Hay vendedoras que hablan “portuñol” y tienen la cara cubierta con un chador pero que no se dejan regatear los precios; hay muchos vendedores brasileños y marcas desconocidas que replican los productos de las majors.
El lugar es agobiante, presiona, me dan ganas de escapar. Busco el Barcelona y ruego que ya haya llegado Cacho. Está tomando café en un negocito del shopping. Un lugar limpio y con aire acondicionado.
Dejo que termine su café y le pido que me lleve a la sede del diario La Vanguardia que se encuentra en el kilómetro ocho de la ruta siete.
Cacho no tiene ni idea de dónde es. Nunca se movió de las tres cuadras del mercado.
Igual buscamos el Mercedes en el estacionamiento del parking y llegamos al lugar. Preguntando se llega a cualquier parte.
La periodista Carolina Podestá me había pasado el contacto del director del periódico, Héctor Guerín. Llego sin anunciarme, por eso podemos charlar brevemente. Pero su información me resulta sustanciosa. Me cuenta que es periodista de toda la vida, que todo lo que averigüé hasta ahora sobre la trata, el contrabando y la noche él también lo tiene perfectamente registrado. No puede asegurarme, en cambio, que exista alguna célula terrorista perteneciente a algún grupo fundamentalista islámico. No tiene pruebas, aunque hay muchos empresarios de origen islámico en la mira.
Le agradezco la atención de recibirme sin preaviso y su generosidad en la información.
Voy a volver a Puerto Iguazú.
Antes paso por una de las dos mezquitas que se encuentran en la ciudad. Ya sabía que no me permitirían entrar. Soy mujer, soy extranjera.
La salida de la ciudad está muy complicada. Hay muchísimos coches y cola. Le pago a un chico, una especie de runner, que precisamente nos abre paso entre los coches y los gendarmes corriendo, vamos pegados a él y llegamos a la cabecera del puente.
Empezamos a cruzar. Ya está terminando el día de trabajo en la ciudad. Todo termina muy temprano. A las cinco ya empiezan a cerrar los negocios y a las seis no queda nadie.

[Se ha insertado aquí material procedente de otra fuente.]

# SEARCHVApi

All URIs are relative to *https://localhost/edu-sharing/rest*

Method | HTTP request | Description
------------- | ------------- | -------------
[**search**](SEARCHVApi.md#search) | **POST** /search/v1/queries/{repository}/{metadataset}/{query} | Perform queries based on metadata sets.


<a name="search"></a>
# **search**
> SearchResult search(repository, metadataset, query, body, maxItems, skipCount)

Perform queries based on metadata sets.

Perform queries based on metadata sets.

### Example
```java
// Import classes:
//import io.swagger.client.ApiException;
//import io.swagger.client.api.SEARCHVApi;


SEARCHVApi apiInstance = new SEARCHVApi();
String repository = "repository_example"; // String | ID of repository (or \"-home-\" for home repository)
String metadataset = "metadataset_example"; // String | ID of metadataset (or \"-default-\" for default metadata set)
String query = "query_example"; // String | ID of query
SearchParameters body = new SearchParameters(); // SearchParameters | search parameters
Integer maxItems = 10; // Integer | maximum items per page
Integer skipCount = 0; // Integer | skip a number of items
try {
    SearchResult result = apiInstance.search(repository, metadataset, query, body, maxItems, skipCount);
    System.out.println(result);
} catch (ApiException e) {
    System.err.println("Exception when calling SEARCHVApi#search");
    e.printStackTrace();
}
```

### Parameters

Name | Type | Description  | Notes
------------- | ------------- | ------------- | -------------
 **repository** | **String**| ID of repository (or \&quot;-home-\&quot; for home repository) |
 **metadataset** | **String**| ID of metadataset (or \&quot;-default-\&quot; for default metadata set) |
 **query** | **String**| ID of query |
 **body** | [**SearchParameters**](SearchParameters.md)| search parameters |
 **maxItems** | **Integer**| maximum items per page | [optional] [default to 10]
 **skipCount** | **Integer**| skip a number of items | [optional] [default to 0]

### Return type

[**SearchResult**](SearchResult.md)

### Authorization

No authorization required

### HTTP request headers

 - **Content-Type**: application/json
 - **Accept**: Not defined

En la parte peatonal del puente se ven las filas de personas que cruzan con pequeñas bolsas, sobre todo de comida. Sobre el lado del río, el puente está enrejado y se pueden apreciar los agujeros realizados por los “paseros” para tirar la mercadería a contrabandear y luego buscarla en la orilla. “Los gendarmes –me cuenta Cacho– revisan según el día. Es un azar, pero más bien no revisan.”
Ciudad del Este es el segundo puerto libre del mundo luego de Hong Kong. Sólo conozco de referencias la ciudad china, pero intuyo una decadencia fraterna.